**Exercise**
Whenever a line below includes the string "consider", show it.

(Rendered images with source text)
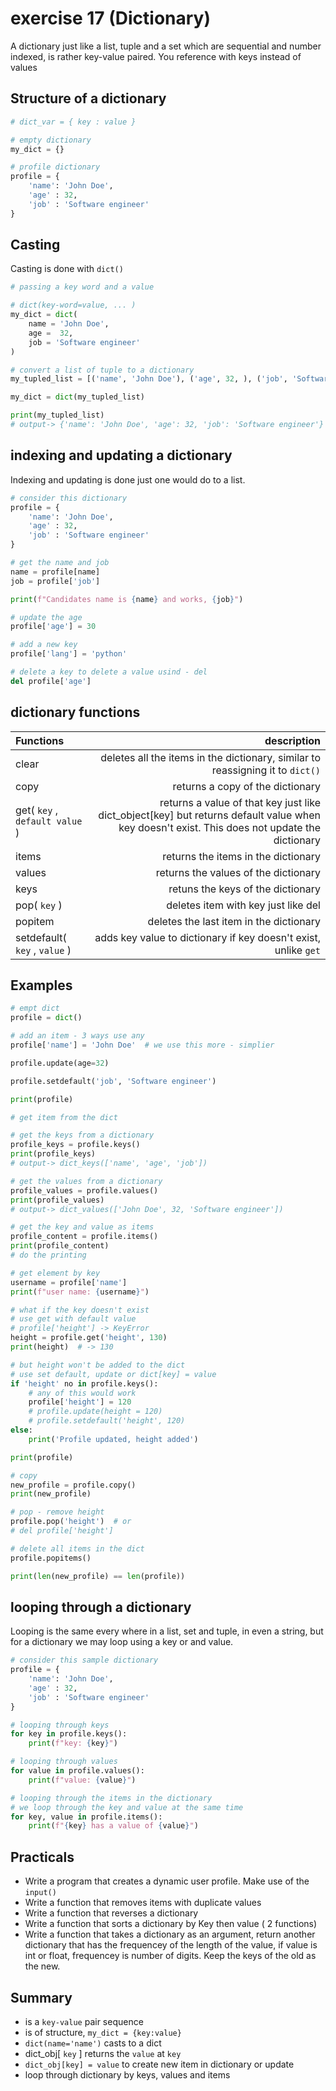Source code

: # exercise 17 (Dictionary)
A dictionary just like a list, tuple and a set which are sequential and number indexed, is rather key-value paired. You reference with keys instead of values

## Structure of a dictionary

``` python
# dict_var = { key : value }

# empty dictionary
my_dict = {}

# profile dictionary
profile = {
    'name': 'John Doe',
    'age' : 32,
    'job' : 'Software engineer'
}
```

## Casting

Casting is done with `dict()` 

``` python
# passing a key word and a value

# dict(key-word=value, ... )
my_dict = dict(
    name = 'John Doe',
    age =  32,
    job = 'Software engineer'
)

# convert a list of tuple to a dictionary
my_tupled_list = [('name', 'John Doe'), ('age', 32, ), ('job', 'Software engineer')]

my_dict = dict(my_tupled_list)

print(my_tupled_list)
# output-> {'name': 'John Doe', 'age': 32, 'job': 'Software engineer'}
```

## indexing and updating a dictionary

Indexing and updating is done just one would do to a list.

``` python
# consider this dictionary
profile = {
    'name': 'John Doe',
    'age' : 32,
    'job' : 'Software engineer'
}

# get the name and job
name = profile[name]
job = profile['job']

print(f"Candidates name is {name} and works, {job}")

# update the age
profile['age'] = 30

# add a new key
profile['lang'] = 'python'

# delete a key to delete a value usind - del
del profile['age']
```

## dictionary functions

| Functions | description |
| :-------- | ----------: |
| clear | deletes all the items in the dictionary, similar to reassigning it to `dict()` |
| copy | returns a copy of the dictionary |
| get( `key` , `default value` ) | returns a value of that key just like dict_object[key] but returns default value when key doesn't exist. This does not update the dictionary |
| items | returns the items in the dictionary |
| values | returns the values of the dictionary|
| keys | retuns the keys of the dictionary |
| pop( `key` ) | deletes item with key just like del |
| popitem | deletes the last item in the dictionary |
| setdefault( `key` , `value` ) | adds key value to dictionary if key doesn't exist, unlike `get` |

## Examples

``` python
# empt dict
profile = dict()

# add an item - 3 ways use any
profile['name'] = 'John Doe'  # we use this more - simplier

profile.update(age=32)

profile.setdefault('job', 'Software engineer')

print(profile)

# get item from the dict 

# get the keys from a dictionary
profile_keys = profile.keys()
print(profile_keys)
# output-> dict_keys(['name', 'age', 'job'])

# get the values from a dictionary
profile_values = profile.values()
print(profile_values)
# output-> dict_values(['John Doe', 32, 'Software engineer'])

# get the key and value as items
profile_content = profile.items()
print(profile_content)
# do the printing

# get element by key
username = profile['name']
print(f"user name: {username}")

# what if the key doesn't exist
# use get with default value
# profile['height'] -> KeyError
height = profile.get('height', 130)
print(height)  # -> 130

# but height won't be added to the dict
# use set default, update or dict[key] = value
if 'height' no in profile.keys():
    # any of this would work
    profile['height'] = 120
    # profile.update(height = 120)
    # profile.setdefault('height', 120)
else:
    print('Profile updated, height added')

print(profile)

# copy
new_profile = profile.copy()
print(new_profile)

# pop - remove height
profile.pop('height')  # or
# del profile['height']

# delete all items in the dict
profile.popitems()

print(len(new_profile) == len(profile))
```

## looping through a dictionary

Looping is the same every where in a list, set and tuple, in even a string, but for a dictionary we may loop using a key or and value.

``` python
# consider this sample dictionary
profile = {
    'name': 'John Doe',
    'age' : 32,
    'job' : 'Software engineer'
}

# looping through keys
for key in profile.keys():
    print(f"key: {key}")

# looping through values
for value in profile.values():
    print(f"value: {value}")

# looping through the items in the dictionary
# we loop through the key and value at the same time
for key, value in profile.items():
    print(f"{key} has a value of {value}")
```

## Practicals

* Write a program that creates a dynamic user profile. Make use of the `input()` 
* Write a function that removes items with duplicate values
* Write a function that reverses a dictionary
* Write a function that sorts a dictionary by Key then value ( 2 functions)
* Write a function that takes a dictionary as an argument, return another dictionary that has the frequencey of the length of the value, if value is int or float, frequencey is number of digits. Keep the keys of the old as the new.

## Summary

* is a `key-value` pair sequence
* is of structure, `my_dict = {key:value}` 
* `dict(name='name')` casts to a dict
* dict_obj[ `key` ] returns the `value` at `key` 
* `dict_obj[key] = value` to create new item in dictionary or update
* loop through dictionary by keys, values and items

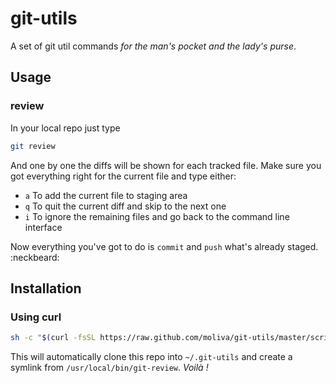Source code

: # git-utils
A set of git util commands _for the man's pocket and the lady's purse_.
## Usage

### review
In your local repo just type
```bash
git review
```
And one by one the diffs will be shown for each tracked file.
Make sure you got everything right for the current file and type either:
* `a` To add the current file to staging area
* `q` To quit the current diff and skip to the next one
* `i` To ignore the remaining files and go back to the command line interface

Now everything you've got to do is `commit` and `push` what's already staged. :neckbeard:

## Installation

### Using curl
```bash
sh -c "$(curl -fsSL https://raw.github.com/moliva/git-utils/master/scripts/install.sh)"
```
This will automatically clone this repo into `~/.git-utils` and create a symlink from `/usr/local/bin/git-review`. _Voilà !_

**Task solution**
# consider this dictionary
# consider this sample dictionary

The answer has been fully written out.